:: Task instructions ::
Go to the line holding "核心模组 /lib/modules (/lib" in the entries below and write out exactly every line down to and including the line holding "虚拟档案系统（Initial RAM Disk/Filesystem）".

====== Data to use ======

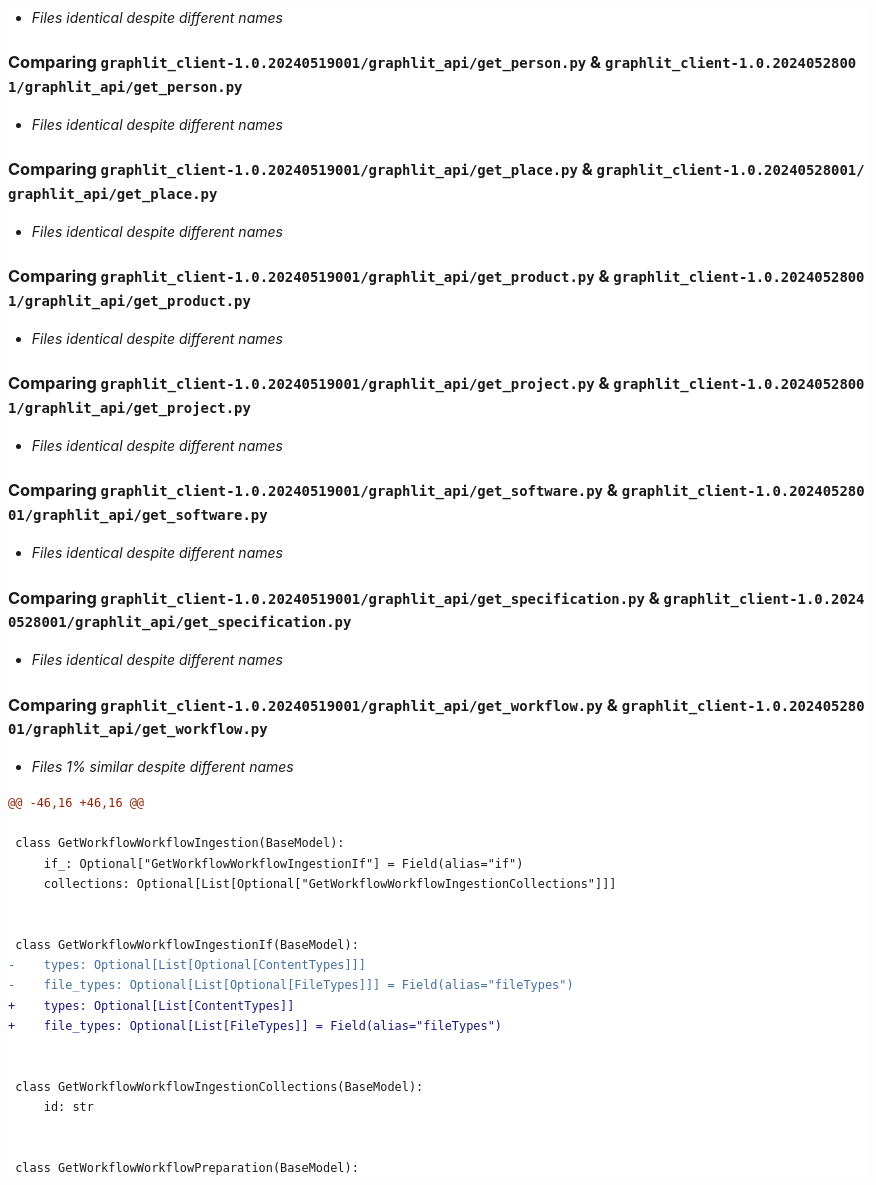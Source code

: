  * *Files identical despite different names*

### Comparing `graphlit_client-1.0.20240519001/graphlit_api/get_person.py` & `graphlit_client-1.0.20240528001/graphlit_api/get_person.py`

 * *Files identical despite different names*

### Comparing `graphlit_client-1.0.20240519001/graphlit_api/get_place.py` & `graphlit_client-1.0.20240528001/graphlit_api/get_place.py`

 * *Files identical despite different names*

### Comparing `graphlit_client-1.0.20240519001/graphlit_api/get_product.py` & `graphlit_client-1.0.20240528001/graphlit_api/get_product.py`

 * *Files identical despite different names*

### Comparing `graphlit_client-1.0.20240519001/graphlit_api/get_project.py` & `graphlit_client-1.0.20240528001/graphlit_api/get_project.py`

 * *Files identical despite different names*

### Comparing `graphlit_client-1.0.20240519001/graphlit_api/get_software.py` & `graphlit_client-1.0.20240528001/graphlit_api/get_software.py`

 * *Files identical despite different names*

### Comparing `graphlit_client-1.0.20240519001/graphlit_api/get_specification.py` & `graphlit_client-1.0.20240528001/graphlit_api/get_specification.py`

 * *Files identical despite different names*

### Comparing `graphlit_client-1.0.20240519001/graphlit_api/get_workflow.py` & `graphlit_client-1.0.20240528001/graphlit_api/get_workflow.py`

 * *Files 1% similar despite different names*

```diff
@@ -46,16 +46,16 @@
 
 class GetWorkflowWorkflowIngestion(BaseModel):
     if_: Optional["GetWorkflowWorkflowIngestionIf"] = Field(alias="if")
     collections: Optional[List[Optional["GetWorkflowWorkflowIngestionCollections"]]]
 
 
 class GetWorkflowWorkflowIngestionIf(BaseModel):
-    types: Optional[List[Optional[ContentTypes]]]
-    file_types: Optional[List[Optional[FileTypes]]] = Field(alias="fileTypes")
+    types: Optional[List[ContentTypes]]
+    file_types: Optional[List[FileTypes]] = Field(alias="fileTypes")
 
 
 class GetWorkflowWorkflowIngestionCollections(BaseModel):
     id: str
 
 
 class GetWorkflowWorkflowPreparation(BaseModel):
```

======
====== Data to use ======

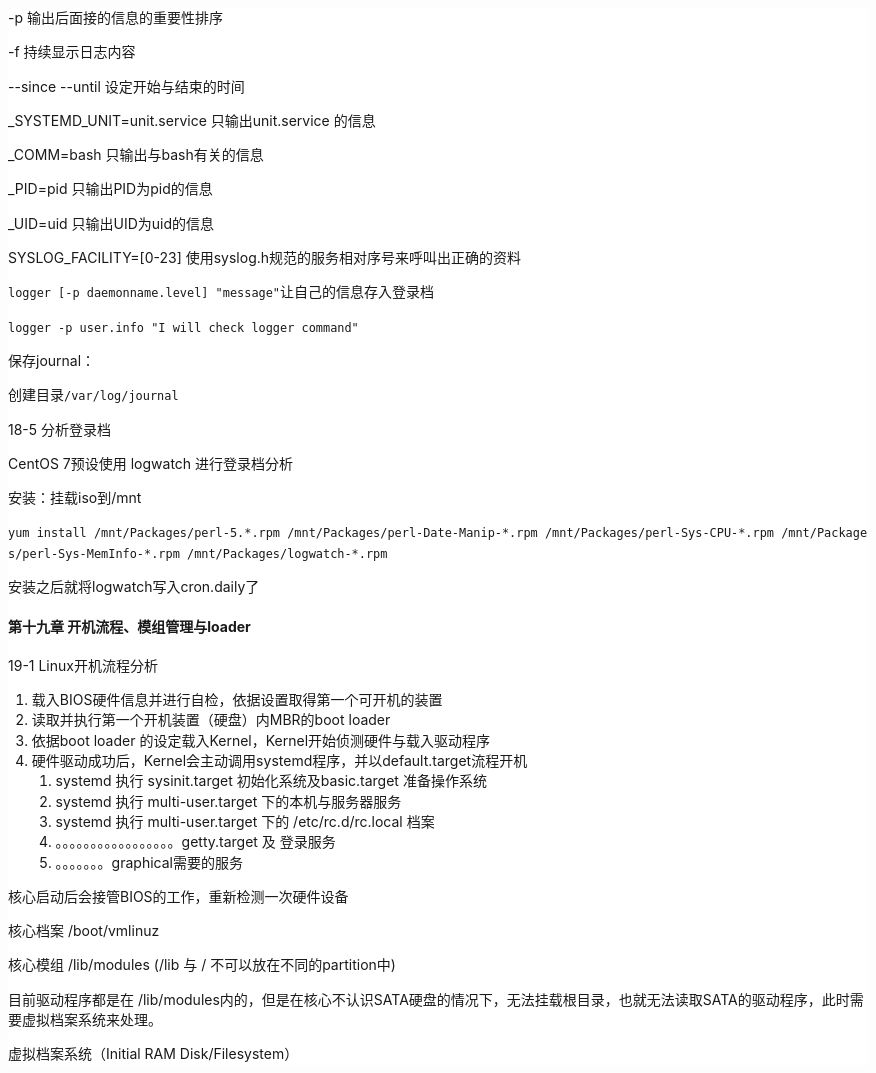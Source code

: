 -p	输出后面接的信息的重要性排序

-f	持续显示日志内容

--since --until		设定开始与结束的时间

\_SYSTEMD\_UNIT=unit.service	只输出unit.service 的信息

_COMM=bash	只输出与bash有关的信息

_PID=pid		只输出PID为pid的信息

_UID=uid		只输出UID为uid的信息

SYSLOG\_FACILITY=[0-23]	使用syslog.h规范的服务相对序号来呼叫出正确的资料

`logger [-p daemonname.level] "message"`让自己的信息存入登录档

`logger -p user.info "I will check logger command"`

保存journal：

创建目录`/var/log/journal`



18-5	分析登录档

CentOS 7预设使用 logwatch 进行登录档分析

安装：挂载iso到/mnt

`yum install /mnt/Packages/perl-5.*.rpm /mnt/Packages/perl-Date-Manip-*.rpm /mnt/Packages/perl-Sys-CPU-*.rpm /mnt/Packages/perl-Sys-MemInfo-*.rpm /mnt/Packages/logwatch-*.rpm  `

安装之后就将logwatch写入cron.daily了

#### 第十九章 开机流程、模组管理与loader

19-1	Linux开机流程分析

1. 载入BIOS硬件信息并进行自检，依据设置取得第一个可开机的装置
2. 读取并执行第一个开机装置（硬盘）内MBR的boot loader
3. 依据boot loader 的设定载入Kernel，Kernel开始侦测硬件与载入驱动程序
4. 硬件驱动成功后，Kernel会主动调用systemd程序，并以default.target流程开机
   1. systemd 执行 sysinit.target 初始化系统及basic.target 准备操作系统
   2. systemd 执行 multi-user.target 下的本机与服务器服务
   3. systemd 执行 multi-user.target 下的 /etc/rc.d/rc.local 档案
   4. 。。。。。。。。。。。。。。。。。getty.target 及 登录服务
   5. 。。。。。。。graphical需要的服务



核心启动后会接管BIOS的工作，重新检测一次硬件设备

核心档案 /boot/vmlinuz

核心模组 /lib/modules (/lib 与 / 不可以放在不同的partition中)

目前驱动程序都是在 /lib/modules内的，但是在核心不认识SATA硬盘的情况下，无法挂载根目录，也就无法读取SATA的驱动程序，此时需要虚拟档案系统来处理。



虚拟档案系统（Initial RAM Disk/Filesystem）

======
====== Data to use ======

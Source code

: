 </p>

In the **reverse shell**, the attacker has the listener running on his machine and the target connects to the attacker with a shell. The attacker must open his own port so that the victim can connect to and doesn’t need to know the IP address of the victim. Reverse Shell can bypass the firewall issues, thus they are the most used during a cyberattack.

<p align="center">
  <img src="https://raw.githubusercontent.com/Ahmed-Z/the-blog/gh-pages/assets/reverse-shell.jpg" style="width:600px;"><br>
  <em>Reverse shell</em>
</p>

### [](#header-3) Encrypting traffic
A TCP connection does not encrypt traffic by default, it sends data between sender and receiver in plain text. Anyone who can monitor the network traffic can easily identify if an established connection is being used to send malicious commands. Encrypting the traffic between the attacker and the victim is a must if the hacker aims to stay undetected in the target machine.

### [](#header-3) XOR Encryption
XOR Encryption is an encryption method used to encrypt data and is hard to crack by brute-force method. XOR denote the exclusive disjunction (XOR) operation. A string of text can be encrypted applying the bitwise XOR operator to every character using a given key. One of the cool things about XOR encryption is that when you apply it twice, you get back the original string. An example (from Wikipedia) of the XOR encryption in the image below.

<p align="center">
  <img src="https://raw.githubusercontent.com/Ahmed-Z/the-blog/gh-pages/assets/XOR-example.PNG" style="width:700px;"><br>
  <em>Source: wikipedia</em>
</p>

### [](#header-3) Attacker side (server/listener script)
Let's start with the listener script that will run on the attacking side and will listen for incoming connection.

======

:: Expected output ::
核心模组 /lib/modules (/lib 与 / 不可以放在不同的partition中)

目前驱动程序都是在 /lib/modules内的，但是在核心不认识SATA硬盘的情况下，无法挂载根目录，也就无法读取SATA的驱动程序，此时需要虚拟档案系统来处理。



虚拟档案系统（Initial RAM Disk/Filesystem）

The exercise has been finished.